A forma de substituição do termo onde por um nome é adequada na seguinte opção:
- A)Este palácio é onde está instalado o Supremo Tribunal Federal / Este palácio é a base do Supremo Tribunal Federal;
Errada, porque "base" não substitui adequadamente "onde" nem mantém o sentido de instalação do Supremo Tribunal Federal.
- B)O Palácio da Alvorada, onde vive o chefe do Estado / O Palácio da Alvorada, local de trabalho do chefe do Estado;
Errada, porque "local de trabalho" não corresponde ao sentido de residência indicado por "onde vive".
- C)Puseram uma cruz onde ocorreu o acidente / Puseram uma cruz na situação do acidente;
Errada, porque "na situação do acidente" não equivale ao valor locativo/circunstancial de "onde ocorreu o acidente".
- D)Gostaria de saber de onde vieram estas caixas / Gostaria de saber a origem destas caixas;
Certa, porque "de onde" indica origem e pode ser substituído corretamente por "a origem destas caixas".
- E)Gostaria de saber para onde vão estas bicicletas / Gostaria de saber o futuro dessas bicicletas.

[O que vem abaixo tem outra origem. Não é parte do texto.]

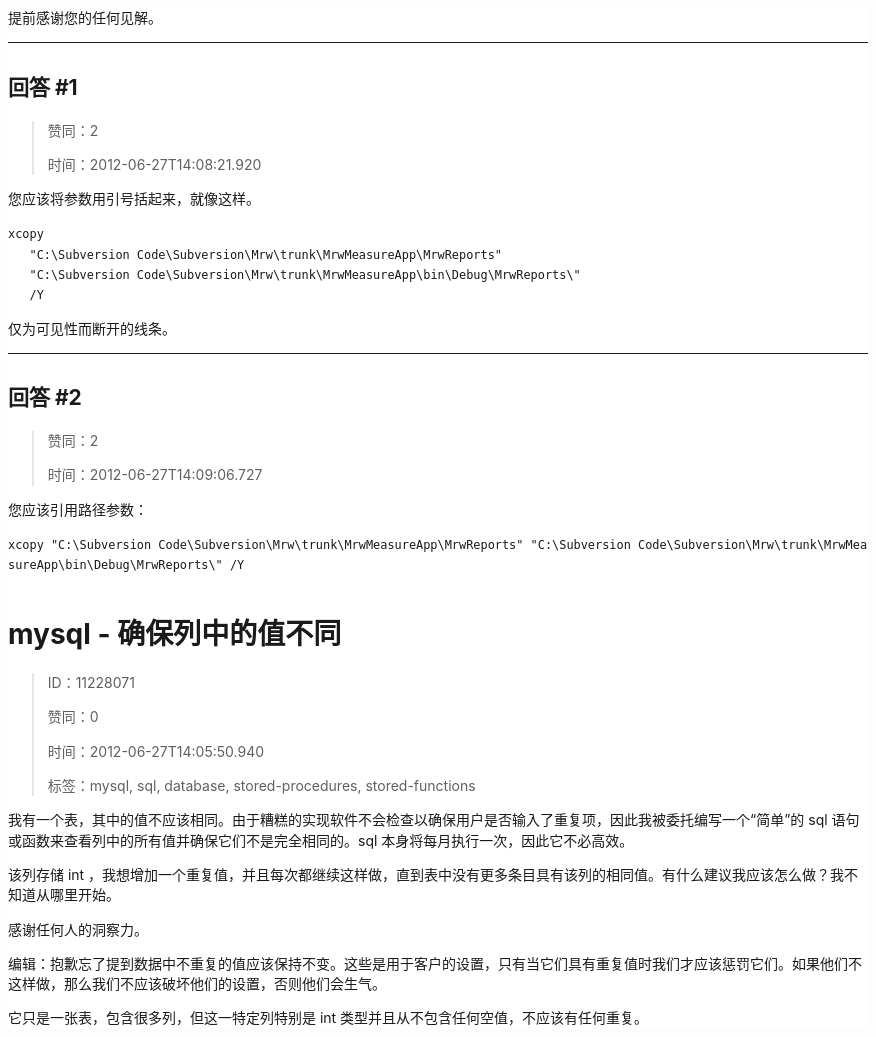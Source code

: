 提前感谢您的任何见解。

* * *

## 回答 #1

> 赞同：2
> 
> 时间：2012-06-27T14:08:21.920

您应该将参数用引号括起来，就像这样。

```
xcopy
   "C:\Subversion Code\Subversion\Mrw\trunk\MrwMeasureApp\MrwReports"
   "C:\Subversion Code\Subversion\Mrw\trunk\MrwMeasureApp\bin\Debug\MrwReports\"
   /Y 
```

仅为可见性而断开的线条。

* * *

## 回答 #2

> 赞同：2
> 
> 时间：2012-06-27T14:09:06.727

您应该引用路径参数：

```
xcopy "C:\Subversion Code\Subversion\Mrw\trunk\MrwMeasureApp\MrwReports" "C:\Subversion Code\Subversion\Mrw\trunk\MrwMeasureApp\bin\Debug\MrwReports\" /Y 
```

# mysql - 确保列中的值不同

> ID：11228071
> 
> 赞同：0
> 
> 时间：2012-06-27T14:05:50.940
> 
> 标签：mysql, sql, database, stored-procedures, stored-functions

我有一个表，其中的值不应该相同。由于糟糕的实现软件不会检查以确保用户是否输入了重复项，因此我被委托编写一个“简单”的 sql 语句或函数来查看列中的所有值并确保它们不是完全相同的。sql 本身将每月执行一次，因此它不必高效。

该列存储 int ，我想增加一个重复值，并且每次都继续这样做，直到表中没有更多条目具有该列的相同值。有什么建议我应该怎么做？我不知道从哪里开始。

感谢任何人的洞察力。

编辑：抱歉忘了提到数据中不重复的值应该保持不变。这些是用于客户的设置，只有当它们具有重复值时我们才应该惩罚它们。如果他们不这样做，那么我们不应该破坏他们的设置，否则他们会生气。

它只是一张表，包含很多列，但这一特定列特别是 int 类型并且从不包含任何空值，不应该有任何重复。
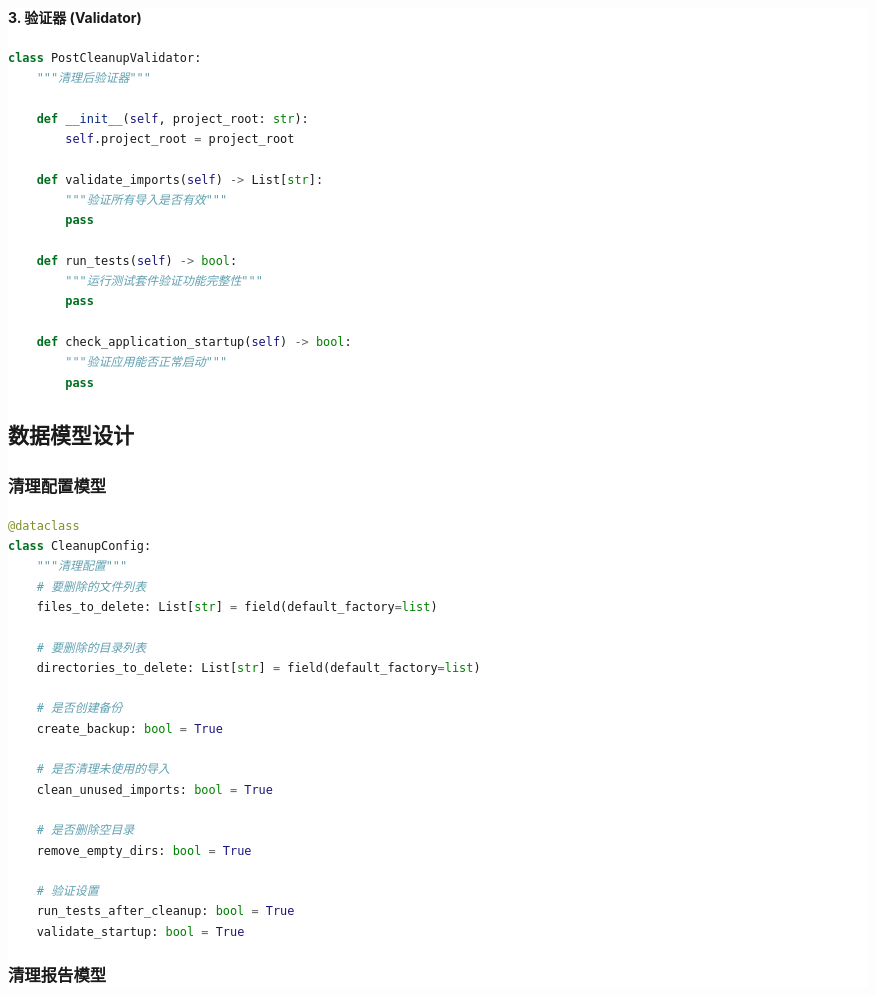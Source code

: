 #### 3. 验证器 (Validator)

```python
class PostCleanupValidator:
    """清理后验证器"""
    
    def __init__(self, project_root: str):
        self.project_root = project_root
    
    def validate_imports(self) -> List[str]:
        """验证所有导入是否有效"""
        pass
    
    def run_tests(self) -> bool:
        """运行测试套件验证功能完整性"""
        pass
    
    def check_application_startup(self) -> bool:
        """验证应用能否正常启动"""
        pass
```

## 数据模型设计

### 清理配置模型

```python
@dataclass
class CleanupConfig:
    """清理配置"""
    # 要删除的文件列表
    files_to_delete: List[str] = field(default_factory=list)
    
    # 要删除的目录列表
    directories_to_delete: List[str] = field(default_factory=list)
    
    # 是否创建备份
    create_backup: bool = True
    
    # 是否清理未使用的导入
    clean_unused_imports: bool = True
    
    # 是否删除空目录
    remove_empty_dirs: bool = True
    
    # 验证设置
    run_tests_after_cleanup: bool = True
    validate_startup: bool = True
```

### 清理报告模型

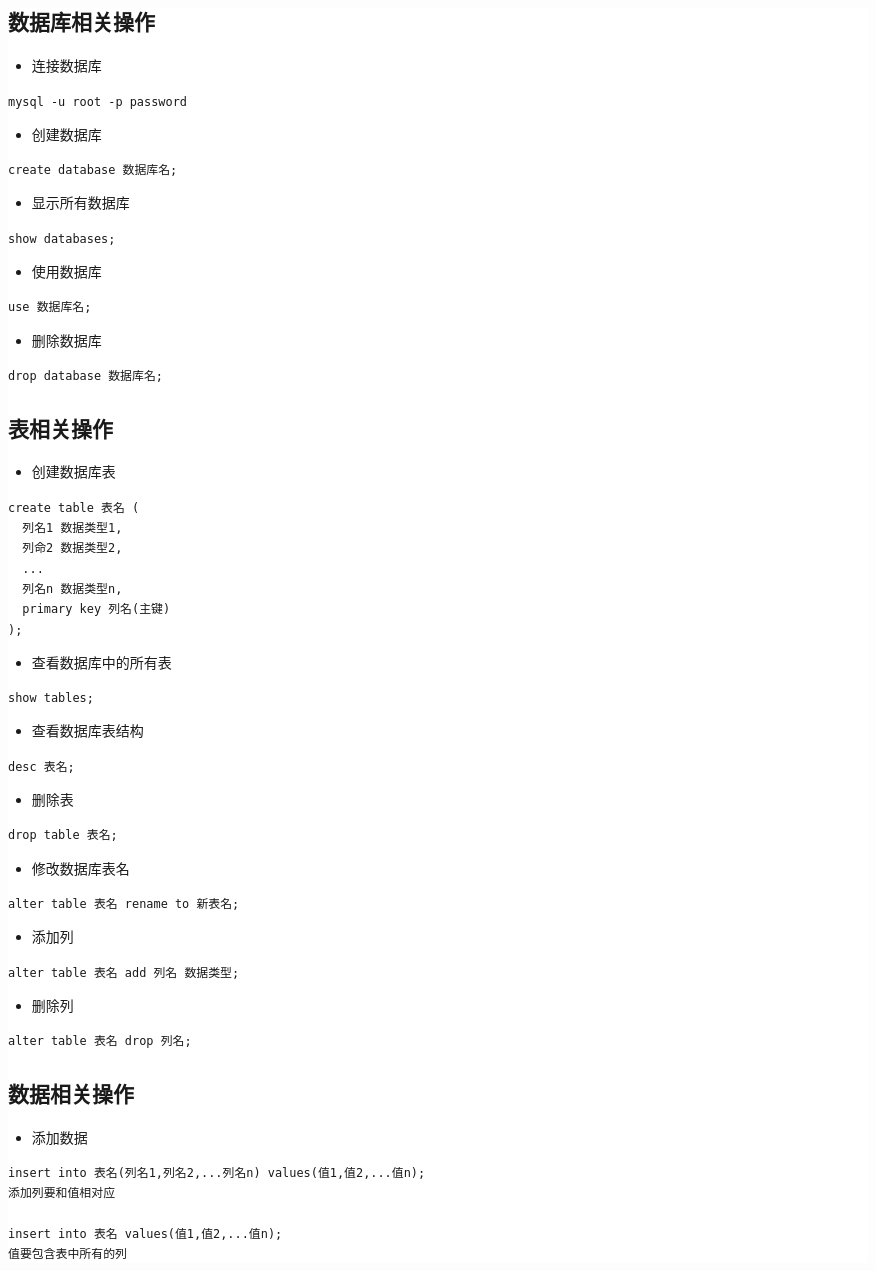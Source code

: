 ## 数据库相关操作
- 连接数据库
```
mysql -u root -p password
```
- 创建数据库
```
create database 数据库名;
```
- 显示所有数据库
```
show databases;
```
- 使用数据库
```
use 数据库名;
```
- 删除数据库
```
drop database 数据库名;
```
## 表相关操作
- 创建数据库表
```
create table 表名 (
  列名1 数据类型1,
  列命2 数据类型2,
  ...
  列名n 数据类型n,
  primary key 列名(主键)
);
```
- 查看数据库中的所有表
```
show tables;
```
- 查看数据库表结构
```
desc 表名;
```
- 删除表
```
drop table 表名;
```
- 修改数据库表名
```
alter table 表名 rename to 新表名;
```
- 添加列
```
alter table 表名 add 列名 数据类型;
```
- 删除列
```
alter table 表名 drop 列名;
```
## 数据相关操作
- 添加数据
```
insert into 表名(列名1,列名2,...列名n) values(值1,值2,...值n);
添加列要和值相对应

insert into 表名 values(值1,值2,...值n);
值要包含表中所有的列
```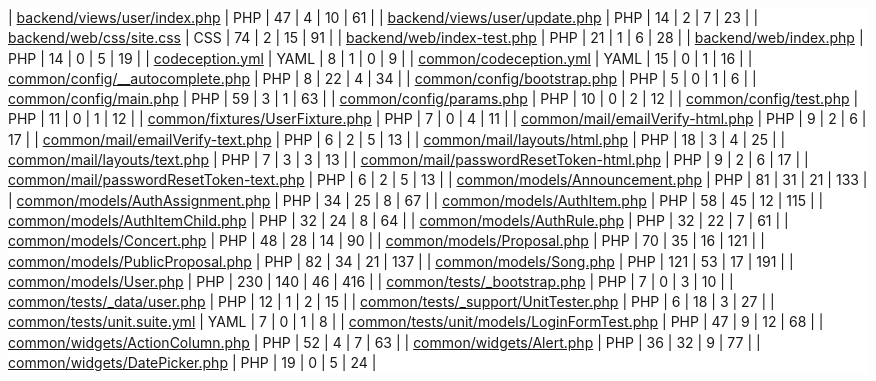 | [backend/views/user/index.php](/backend/views/user/index.php) | PHP | 47 | 4 | 10 | 61 |
| [backend/views/user/update.php](/backend/views/user/update.php) | PHP | 14 | 2 | 7 | 23 |
| [backend/web/css/site.css](/backend/web/css/site.css) | CSS | 74 | 2 | 15 | 91 |
| [backend/web/index-test.php](/backend/web/index-test.php) | PHP | 21 | 1 | 6 | 28 |
| [backend/web/index.php](/backend/web/index.php) | PHP | 14 | 0 | 5 | 19 |
| [codeception.yml](/codeception.yml) | YAML | 8 | 1 | 0 | 9 |
| [common/codeception.yml](/common/codeception.yml) | YAML | 15 | 0 | 1 | 16 |
| [common/config/\_\_autocomplete.php](/common/config/__autocomplete.php) | PHP | 8 | 22 | 4 | 34 |
| [common/config/bootstrap.php](/common/config/bootstrap.php) | PHP | 5 | 0 | 1 | 6 |
| [common/config/main.php](/common/config/main.php) | PHP | 59 | 3 | 1 | 63 |
| [common/config/params.php](/common/config/params.php) | PHP | 10 | 0 | 2 | 12 |
| [common/config/test.php](/common/config/test.php) | PHP | 11 | 0 | 1 | 12 |
| [common/fixtures/UserFixture.php](/common/fixtures/UserFixture.php) | PHP | 7 | 0 | 4 | 11 |
| [common/mail/emailVerify-html.php](/common/mail/emailVerify-html.php) | PHP | 9 | 2 | 6 | 17 |
| [common/mail/emailVerify-text.php](/common/mail/emailVerify-text.php) | PHP | 6 | 2 | 5 | 13 |
| [common/mail/layouts/html.php](/common/mail/layouts/html.php) | PHP | 18 | 3 | 4 | 25 |
| [common/mail/layouts/text.php](/common/mail/layouts/text.php) | PHP | 7 | 3 | 3 | 13 |
| [common/mail/passwordResetToken-html.php](/common/mail/passwordResetToken-html.php) | PHP | 9 | 2 | 6 | 17 |
| [common/mail/passwordResetToken-text.php](/common/mail/passwordResetToken-text.php) | PHP | 6 | 2 | 5 | 13 |
| [common/models/Announcement.php](/common/models/Announcement.php) | PHP | 81 | 31 | 21 | 133 |
| [common/models/AuthAssignment.php](/common/models/AuthAssignment.php) | PHP | 34 | 25 | 8 | 67 |
| [common/models/AuthItem.php](/common/models/AuthItem.php) | PHP | 58 | 45 | 12 | 115 |
| [common/models/AuthItemChild.php](/common/models/AuthItemChild.php) | PHP | 32 | 24 | 8 | 64 |
| [common/models/AuthRule.php](/common/models/AuthRule.php) | PHP | 32 | 22 | 7 | 61 |
| [common/models/Concert.php](/common/models/Concert.php) | PHP | 48 | 28 | 14 | 90 |
| [common/models/Proposal.php](/common/models/Proposal.php) | PHP | 70 | 35 | 16 | 121 |
| [common/models/PublicProposal.php](/common/models/PublicProposal.php) | PHP | 82 | 34 | 21 | 137 |
| [common/models/Song.php](/common/models/Song.php) | PHP | 121 | 53 | 17 | 191 |
| [common/models/User.php](/common/models/User.php) | PHP | 230 | 140 | 46 | 416 |
| [common/tests/\_bootstrap.php](/common/tests/_bootstrap.php) | PHP | 7 | 0 | 3 | 10 |
| [common/tests/\_data/user.php](/common/tests/_data/user.php) | PHP | 12 | 1 | 2 | 15 |
| [common/tests/\_support/UnitTester.php](/common/tests/_support/UnitTester.php) | PHP | 6 | 18 | 3 | 27 |
| [common/tests/unit.suite.yml](/common/tests/unit.suite.yml) | YAML | 7 | 0 | 1 | 8 |
| [common/tests/unit/models/LoginFormTest.php](/common/tests/unit/models/LoginFormTest.php) | PHP | 47 | 9 | 12 | 68 |
| [common/widgets/ActionColumn.php](/common/widgets/ActionColumn.php) | PHP | 52 | 4 | 7 | 63 |
| [common/widgets/Alert.php](/common/widgets/Alert.php) | PHP | 36 | 32 | 9 | 77 |
| [common/widgets/DatePicker.php](/common/widgets/DatePicker.php) | PHP | 19 | 0 | 5 | 24 |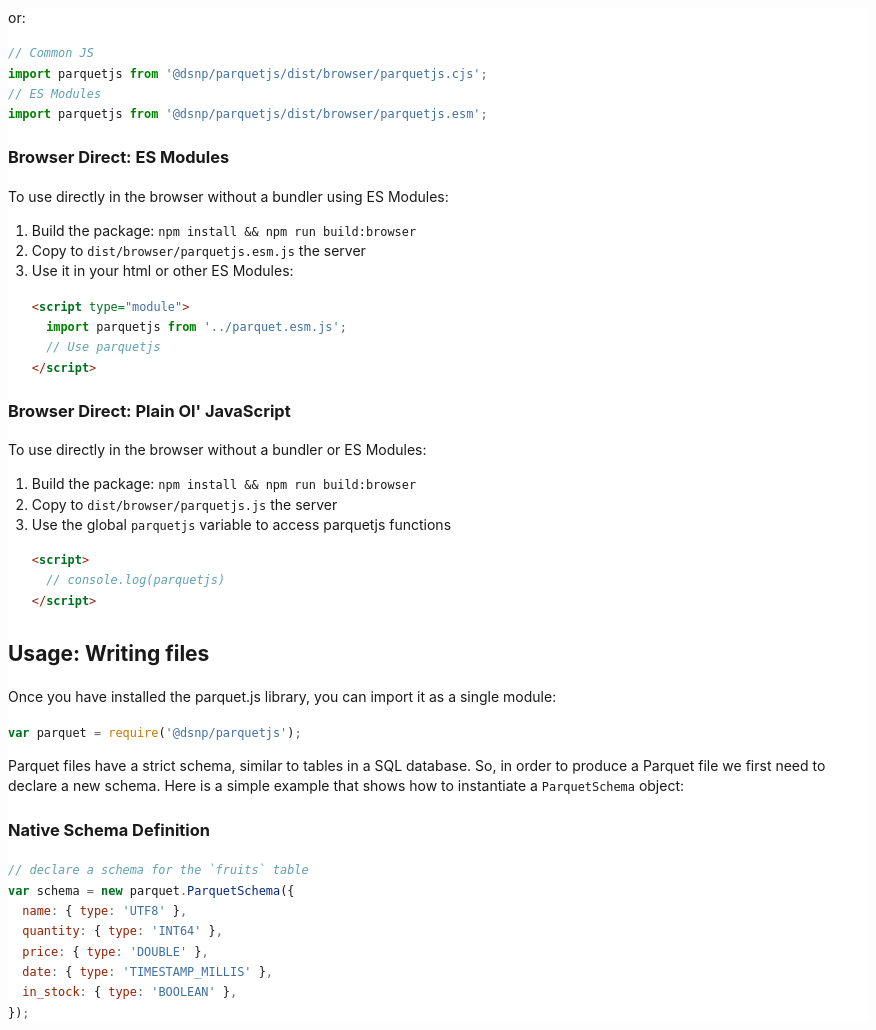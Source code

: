 or:

```javascript
// Common JS
import parquetjs from '@dsnp/parquetjs/dist/browser/parquetjs.cjs';
// ES Modules
import parquetjs from '@dsnp/parquetjs/dist/browser/parquetjs.esm';
```

### Browser Direct: ES Modules

To use directly in the browser without a bundler using ES Modules:

1. Build the package: `npm install && npm run build:browser`
2. Copy to `dist/browser/parquetjs.esm.js` the server
3. Use it in your html or other ES Modules:
   ```html
   <script type="module">
     import parquetjs from '../parquet.esm.js';
     // Use parquetjs
   </script>
   ```

### Browser Direct: Plain Ol' JavaScript

To use directly in the browser without a bundler or ES Modules:

1. Build the package: `npm install && npm run build:browser`
2. Copy to `dist/browser/parquetjs.js` the server
3. Use the global `parquetjs` variable to access parquetjs functions
   ```html
   <script>
     // console.log(parquetjs)
   </script>
   ```

## Usage: Writing files

Once you have installed the parquet.js library, you can import it as a single
module:

```js
var parquet = require('@dsnp/parquetjs');
```

Parquet files have a strict schema, similar to tables in a SQL database. So,
in order to produce a Parquet file we first need to declare a new schema. Here
is a simple example that shows how to instantiate a `ParquetSchema` object:

### Native Schema Definition

```js
// declare a schema for the `fruits` table
var schema = new parquet.ParquetSchema({
  name: { type: 'UTF8' },
  quantity: { type: 'INT64' },
  price: { type: 'DOUBLE' },
  date: { type: 'TIMESTAMP_MILLIS' },
  in_stock: { type: 'BOOLEAN' },
});
```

Errada, porque "o futuro dessas bicicletas" não preserva o sentido de direção/finalidade expresso por "para onde vão".
Gabarito: D
A palavra "onde" costuma funcionar como advérbio relativo de lugar, mas, em muitas questões de banca, o ponto principal é ver se a troca por um nome mantém o sentido exato da expressão. Ou seja: não basta a frase ficar "bonita"; ela precisa continuar dizendo a mesma coisa. Na alternativa D, "de onde vieram estas caixas" indica origem, procedência. Por isso, a substituição por "a origem destas caixas" preserva perfeitamente o sentido. Aqui a troca é natural e correta: "de onde" vira "origem". As outras alternativas escorregam porque trocam "onde" por nomes que não equivalem semanticamente ao valor da expressão original. Em algumas, o nome escolhido não corresponde ao lugar, à causa ou à direção indicada pelo contexto. Fica aquela sensação de frase torta, como peça de quebra-cabeça no lugar errado. Então, o gabarito é D porque foi a única opção em que a substituição de "onde" por um nome manteve com precisão o sentido de procedência. Em gramática, a banca FGV gosta muito desse jogo de equivalência semântica: não é só substituir, é substituir sem mudar a ideia.